[Data records]
===

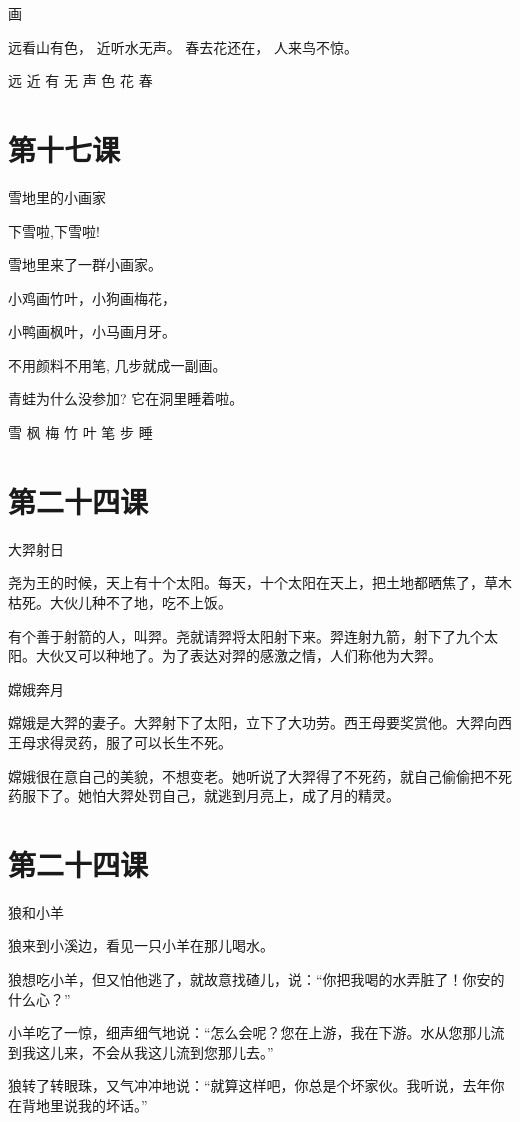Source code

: \documentclass[12pt,UTF8]{ctexbook}
\begin{document}
画

远看山有色，
近听水无声。
春去花还在，
人来鸟不惊。

远 近 有 无 声 色 花 春

\section{第十七课}

雪地里的小画家

下雪啦,下雪啦!

雪地里来了一群小画家。

小鸡画竹叶，小狗画梅花，

小鸭画枫叶，小马画月牙。

不用颜料不用笔, 几步就成一副画。

青蛙为什么没参加? 它在洞里睡着啦。

雪 枫 梅 竹 叶 笔 步 睡

\section{第二十四课}

大羿射日

尧为王的时候，天上有十个太阳。每天，十个太阳在天上，把土地都晒焦了，草木枯死。大伙儿种不了地，吃不上饭。

有个善于射箭的人，叫羿。尧就请羿将太阳射下来。羿连射九箭，射下了九个太阳。大伙又可以种地了。为了表达对羿的感激之情，人们称他为大羿。

嫦娥奔月

嫦娥是大羿的妻子。大羿射下了太阳，立下了大功劳。西王母要奖赏他。大羿向西王母求得灵药，服了可以长生不死。

嫦娥很在意自己的美貌，不想变老。她听说了大羿得了不死药，就自己偷偷把不死药服下了。她怕大羿处罚自己，就逃到月亮上，成了月的精灵。

\section{第二十四课}

狼和小羊

狼来到小溪边，看见一只小羊在那儿喝水。

狼想吃小羊，但又怕他逃了，就故意找碴儿，说：“你把我喝的水弄脏了！你安的什么心？”

小羊吃了一惊，细声细气地说：“怎么会呢？您在上游，我在下游。水从您那儿流到我这儿来，不会从我这儿流到您那儿去。”

狼转了转眼珠，又气冲冲地说：“就算这样吧，你总是个坏家伙。我听说，去年你在背地里说我的坏话。”
\end{document}
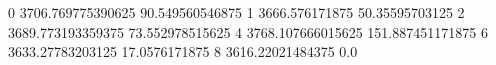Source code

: 0 3706.769775390625 90.549560546875
1 3666.576171875 50.35595703125
2 3689.773193359375 73.552978515625
4 3768.107666015625 151.887451171875
6 3633.27783203125 17.0576171875
8 3616.22021484375 0.0
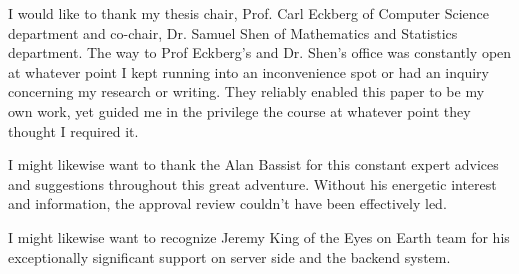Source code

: \documentclass{sdsu-thesis}
\theoremstyle{dtm}
\begin{document}
\renewcommand*{\glsclearpage}{}
\begin{glossarypage}
  \centering
  \glsaddall\printglossary
\end{glossarypage}

\begin{acknowledgments}
I would like to thank my thesis chair, Prof. Carl Eckberg of Computer Science department and co-chair, Dr. Samuel Shen of Mathematics and Statistics department. The way to Prof Eckberg's and Dr. Shen's office was constantly open at whatever point I kept running into an inconvenience spot or had an inquiry concerning my research or writing. They reliably enabled this paper to be my own work, yet guided me in the privilege the course at whatever point they thought I required it. 

I might likewise want to thank the Alan Bassist for this constant expert advices and suggestions throughout this great adventure. Without his energetic interest and information, the approval review couldn't have been effectively led. 

I might likewise want to recognize Jeremy King of the Eyes on Earth team for his exceptionally significant support on server side and the backend system.
\end{acknowledgments}
%
%
% 
% 






% 
% 
% 



% 
% 
% 
\end{document}
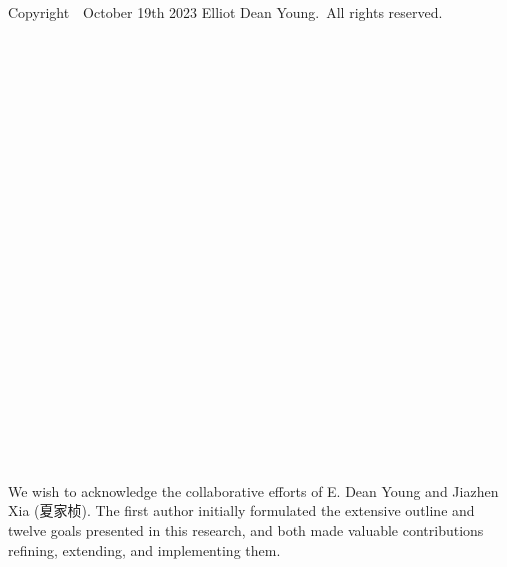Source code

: \documentclass{book}
\theoremstyle{definition}
\begin{document}
\thispagestyle{empty}


\newpage


\begin{center}

\pagecolor{white}
\color{black}




\end{center}

\thispagestyle{empty}




\newpage
\pagecolor{white}
\color{black}
\ \\
\ \\
\thispagestyle{empty}
\begin{center}
Copyright\ \textcopyright \ October 19th 2023 Elliot Dean Young.\ All rights reserved.\\
\end{center}
\large %
\newpage 
\ \\
\ \\
\ \\
\ \\
\ \\
\ \\
\ \\
\ \\
\ \\
\ \\
\ \\
\thispagestyle{empty}
 
\newpage



\newpage

\ \\
\ \\
\ \\
\ \\
\ \\
\ \\
\ \\
\ \\
\ \\
\ \\
\ \\

We wish to acknowledge the collaborative efforts of E. Dean Young and Jiazhen Xia (夏家桢). The first author initially formulated the extensive outline and twelve goals presented in this research, and both made valuable contributions refining, extending, and implementing them.\\

\end{document}
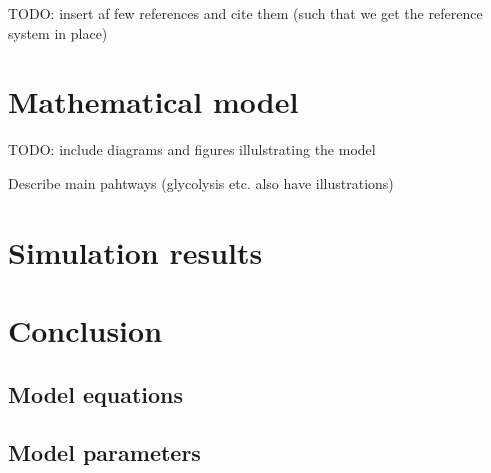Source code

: \documentclass{IEEEtran}
\begin{document}
TODO: insert af few references and cite them (such that we get the reference system in place)


\section{Mathematical model}
\label{sec:mathmaticalmodel}

TODO: include diagrams and figures illulstrating the model

Describe main pahtways (glycolysis etc. also have illustrations)

\section{Simulation results}
\label{sec:simulationresults}

\section{Conclusion}
\label{sec:conclusion}


\appendix
\subsection{Model equations}

\subsection{Model parameters}
\end{document}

===

(Work item):
Output the data above exactly, excluding images.

(Solution):
Source code

: \documentclass[12pt,UTF8]{ctexbook}
\begin{document}
画

远看山有色，
近听水无声。
春去花还在，
人来鸟不惊。

远 近 有 无 声 色 花 春

\section{第十七课}

雪地里的小画家

下雪啦,下雪啦!

雪地里来了一群小画家。

小鸡画竹叶，小狗画梅花，

小鸭画枫叶，小马画月牙。

不用颜料不用笔, 几步就成一副画。

青蛙为什么没参加? 它在洞里睡着啦。

雪 枫 梅 竹 叶 笔 步 睡

\section{第二十四课}

大羿射日

尧为王的时候，天上有十个太阳。每天，十个太阳在天上，把土地都晒焦了，草木枯死。大伙儿种不了地，吃不上饭。

有个善于射箭的人，叫羿。尧就请羿将太阳射下来。羿连射九箭，射下了九个太阳。大伙又可以种地了。为了表达对羿的感激之情，人们称他为大羿。

嫦娥奔月

嫦娥是大羿的妻子。大羿射下了太阳，立下了大功劳。西王母要奖赏他。大羿向西王母求得灵药，服了可以长生不死。

嫦娥很在意自己的美貌，不想变老。她听说了大羿得了不死药，就自己偷偷把不死药服下了。她怕大羿处罚自己，就逃到月亮上，成了月的精灵。

\section{第二十四课}

狼和小羊

狼来到小溪边，看见一只小羊在那儿喝水。

狼想吃小羊，但又怕他逃了，就故意找碴儿，说：“你把我喝的水弄脏了！你安的什么心？”

小羊吃了一惊，细声细气地说：“怎么会呢？您在上游，我在下游。水从您那儿流到我这儿来，不会从我这儿流到您那儿去。”

狼转了转眼珠，又气冲冲地说：“就算这样吧，你总是个坏家伙。我听说，去年你在背地里说我的坏话。”
\end{document}
Source code

: 0 3706.769775390625 90.549560546875
1 3666.576171875 50.35595703125
2 3689.773193359375 73.552978515625
4 3768.107666015625 151.887451171875
6 3633.27783203125 17.0576171875
8 3616.22021484375 0.0
Source code

: \documentclass{sdsu-thesis}
\theoremstyle{dtm}
\begin{document}
\renewcommand*{\glsclearpage}{}
\begin{glossarypage}
  \centering
  \glsaddall\printglossary
\end{glossarypage}

\begin{acknowledgments}
I would like to thank my thesis chair, Prof. Carl Eckberg of Computer Science department and co-chair, Dr. Samuel Shen of Mathematics and Statistics department. The way to Prof Eckberg's and Dr. Shen's office was constantly open at whatever point I kept running into an inconvenience spot or had an inquiry concerning my research or writing. They reliably enabled this paper to be my own work, yet guided me in the privilege the course at whatever point they thought I required it. 

I might likewise want to thank the Alan Bassist for this constant expert advices and suggestions throughout this great adventure. Without his energetic interest and information, the approval review couldn't have been effectively led. 

I might likewise want to recognize Jeremy King of the Eyes on Earth team for his exceptionally significant support on server side and the backend system.
\end{acknowledgments}
%
%
% 
% 






% 
% 
% 



% 
% 
% 
\end{document}
Source code

: \documentclass{book}
\theoremstyle{definition}
\begin{document}
\thispagestyle{empty}


\newpage


\begin{center}

\pagecolor{white}
\color{black}




\end{center}

\thispagestyle{empty}




\newpage
\pagecolor{white}
\color{black}
\ \\
\ \\
\thispagestyle{empty}
\begin{center}
Copyright\ \textcopyright \ October 19th 2023 Elliot Dean Young.\ All rights reserved.\\
\end{center}
\large %
\newpage 
\ \\
\ \\
\ \\
\ \\
\ \\
\ \\
\ \\
\ \\
\ \\
\ \\
\ \\
\thispagestyle{empty}
 
\newpage



\newpage

\ \\
\ \\
\ \\
\ \\
\ \\
\ \\
\ \\
\ \\
\ \\
\ \\
\ \\

We wish to acknowledge the collaborative efforts of E. Dean Young and Jiazhen Xia (夏家桢). The first author initially formulated the extensive outline and twelve goals presented in this research, and both made valuable contributions refining, extending, and implementing them.\\

\end{document}
Source code

: \documentclass{IEEEtran}
\begin{document}
TODO: insert af few references and cite them (such that we get the reference system in place)


\section{Mathematical model}
\label{sec:mathmaticalmodel}

TODO: include diagrams and figures illulstrating the model

Describe main pahtways (glycolysis etc. also have illustrations)

\section{Simulation results}
\label{sec:simulationresults}

\section{Conclusion}
\label{sec:conclusion}


\appendix
\subsection{Model equations}

\subsection{Model parameters}
\end{document}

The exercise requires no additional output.